Before showing some examples how our the geocoded stories look like i’ll first introduce the current definitions of the various terms we use and the reasons why we use that definitions. This post particulary builds o top of my last post and you might read it first.

Warning: This may be boring stuff for some of you and you might ask yourself why is this guy trying so hard to find kinda formal definitions. Actually doing this it is fascinating stuff for me (couldn’t negligect help my former AI, ontology building life).

In addition i think it is absolutely essential to have an idea of how and why you are adding geocodes to your content before you are going to do so. Especially when you are a professionnal news organization and reseller. So here we go:

Geocoded News Stories

The first thing to do is to somehow define what a geocoded news story is about. Please note that all following definitions do not attempt to fulfill all the criteria a mathematician has in mind when he hears the term definition but rather to create a comon understanding of what is meant, e.g. more like a glossary entry / dictionary entry.

A geocoded news story
is a news stories that has at least one location attached as accompanying meta-data. Locations include locations of the news story as well as locations in the news story.
In case the story is a complex news story composed of a number of parts (e.g. multiple texts and / or multiple images, a multimedia news story consisting of text, image, video, audi, etc). the locations of the story as a whole is the (multi-)set of the parts of the story.

The most important things to note is that a news story can have multiple locations and tehes locations can have different roles wrt. the story.

Locations of news stories, Locations in news stories

First a kinda formal distinction between locations of news stories and locations in news stories:

A location of a (news) story
is a location assigned to the news story as a whole. This location is not necessarily mentioned in the story itself.

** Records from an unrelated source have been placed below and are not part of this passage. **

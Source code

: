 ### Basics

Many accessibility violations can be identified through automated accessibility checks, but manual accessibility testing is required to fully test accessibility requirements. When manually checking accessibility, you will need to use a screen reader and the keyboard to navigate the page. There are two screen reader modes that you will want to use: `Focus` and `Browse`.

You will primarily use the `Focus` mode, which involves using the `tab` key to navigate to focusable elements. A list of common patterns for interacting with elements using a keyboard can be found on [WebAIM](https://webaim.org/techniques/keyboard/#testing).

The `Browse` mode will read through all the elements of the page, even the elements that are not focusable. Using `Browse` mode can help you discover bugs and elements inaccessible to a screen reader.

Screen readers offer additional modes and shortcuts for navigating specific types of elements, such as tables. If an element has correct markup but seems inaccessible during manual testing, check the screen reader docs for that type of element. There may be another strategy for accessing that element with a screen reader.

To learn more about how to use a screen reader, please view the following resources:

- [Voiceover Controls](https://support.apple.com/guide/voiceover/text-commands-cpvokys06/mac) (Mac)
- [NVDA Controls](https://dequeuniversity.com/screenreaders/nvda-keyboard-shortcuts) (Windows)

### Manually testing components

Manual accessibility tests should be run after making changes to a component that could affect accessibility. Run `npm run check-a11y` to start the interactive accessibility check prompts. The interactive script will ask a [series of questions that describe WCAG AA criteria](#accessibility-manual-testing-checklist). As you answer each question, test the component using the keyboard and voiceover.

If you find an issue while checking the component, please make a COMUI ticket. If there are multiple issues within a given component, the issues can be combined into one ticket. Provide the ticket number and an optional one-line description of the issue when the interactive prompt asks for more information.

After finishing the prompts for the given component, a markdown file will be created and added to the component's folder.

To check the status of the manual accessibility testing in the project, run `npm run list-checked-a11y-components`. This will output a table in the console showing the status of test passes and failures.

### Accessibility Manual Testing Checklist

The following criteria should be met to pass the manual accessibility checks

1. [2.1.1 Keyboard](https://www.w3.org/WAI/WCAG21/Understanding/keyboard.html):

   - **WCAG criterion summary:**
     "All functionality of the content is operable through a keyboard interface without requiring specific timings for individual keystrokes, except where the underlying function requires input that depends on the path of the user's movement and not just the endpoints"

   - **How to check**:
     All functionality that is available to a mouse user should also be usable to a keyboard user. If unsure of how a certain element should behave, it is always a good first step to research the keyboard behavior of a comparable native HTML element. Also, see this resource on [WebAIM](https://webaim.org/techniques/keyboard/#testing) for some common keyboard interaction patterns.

There are different types of locations of a news story, e.g. scope, locus and place of production (see below). Whereas scope and locus are generally geographic names (in our case mostly administrative divisions like states, counties, cities but also other geographic features that have a geographic name), a place of production usually is more specific, e.g. an address.

A location (with)in a (news) story
is a location directly or indirectly mentioned in the news story itself.

Most of the locations in news stories do not fullfil the criteria of a geographic name (see below). They are most likely rather of thekind of business and private addresses, street segments, blocks, or points of interest. Not surprisingly, locations within news stories are typically more specific than locations of news stories (in the sense of having a smaller geographic extent).

You might wonder why i added the indirectly mentioned in the definition. This is in order to take care of the fact that typically not the location itself, but a business, a governmental institution name like a court etc. is mentioned in the story. The actual locations, i.e. the addresses of the relevant branches / offices of a business are not part of the story and have often have to be inferred from the text of the story.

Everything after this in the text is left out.